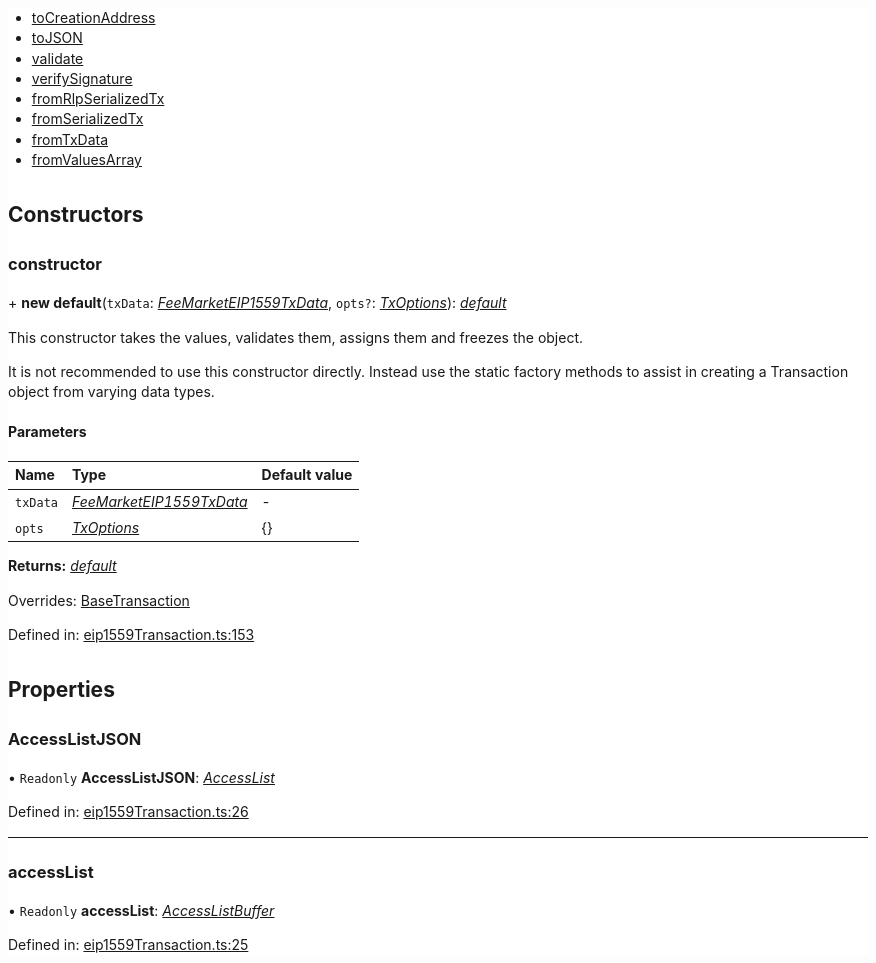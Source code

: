 - [toCreationAddress](eip1559transaction.default.md#tocreationaddress)
- [toJSON](eip1559transaction.default.md#tojson)
- [validate](eip1559transaction.default.md#validate)
- [verifySignature](eip1559transaction.default.md#verifysignature)
- [fromRlpSerializedTx](eip1559transaction.default.md#fromrlpserializedtx)
- [fromSerializedTx](eip1559transaction.default.md#fromserializedtx)
- [fromTxData](eip1559transaction.default.md#fromtxdata)
- [fromValuesArray](eip1559transaction.default.md#fromvaluesarray)

## Constructors

### constructor

\+ **new default**(`txData`: [*FeeMarketEIP1559TxData*](../interfaces/types.feemarketeip1559txdata.md), `opts?`: [*TxOptions*](../interfaces/types.txoptions.md)): [*default*](eip1559transaction.default.md)

This constructor takes the values, validates them, assigns them and freezes the object.

It is not recommended to use this constructor directly. Instead use
the static factory methods to assist in creating a Transaction object from
varying data types.

#### Parameters

| Name | Type | Default value |
| :------ | :------ | :------ |
| `txData` | [*FeeMarketEIP1559TxData*](../interfaces/types.feemarketeip1559txdata.md) | - |
| `opts` | [*TxOptions*](../interfaces/types.txoptions.md) | {} |

**Returns:** [*default*](eip1559transaction.default.md)

Overrides: [BaseTransaction](basetransaction.basetransaction-1.md)

Defined in: [eip1559Transaction.ts:153](https://github.com/ethereumjs/ethereumjs-monorepo/blob/master/packages/tx/src/eip1559Transaction.ts#L153)

## Properties

### AccessListJSON

• `Readonly` **AccessListJSON**: [*AccessList*](../modules/types.md#accesslist)

Defined in: [eip1559Transaction.ts:26](https://github.com/ethereumjs/ethereumjs-monorepo/blob/master/packages/tx/src/eip1559Transaction.ts#L26)

___

### accessList

• `Readonly` **accessList**: [*AccessListBuffer*](../modules/types.md#accesslistbuffer)

Defined in: [eip1559Transaction.ts:25](https://github.com/ethereumjs/ethereumjs-monorepo/blob/master/packages/tx/src/eip1559Transaction.ts#L25)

========

> [Exercise prompt]
Note each line of the material holding "Readonly" and copy it out.

> [Solution to this task]
• `Readonly` **AccessListJSON**: [*AccessList*](../modules/types.md#accesslist)
• `Readonly` **accessList**: [*AccessListBuffer*](../modules/types.md#accesslistbuffer)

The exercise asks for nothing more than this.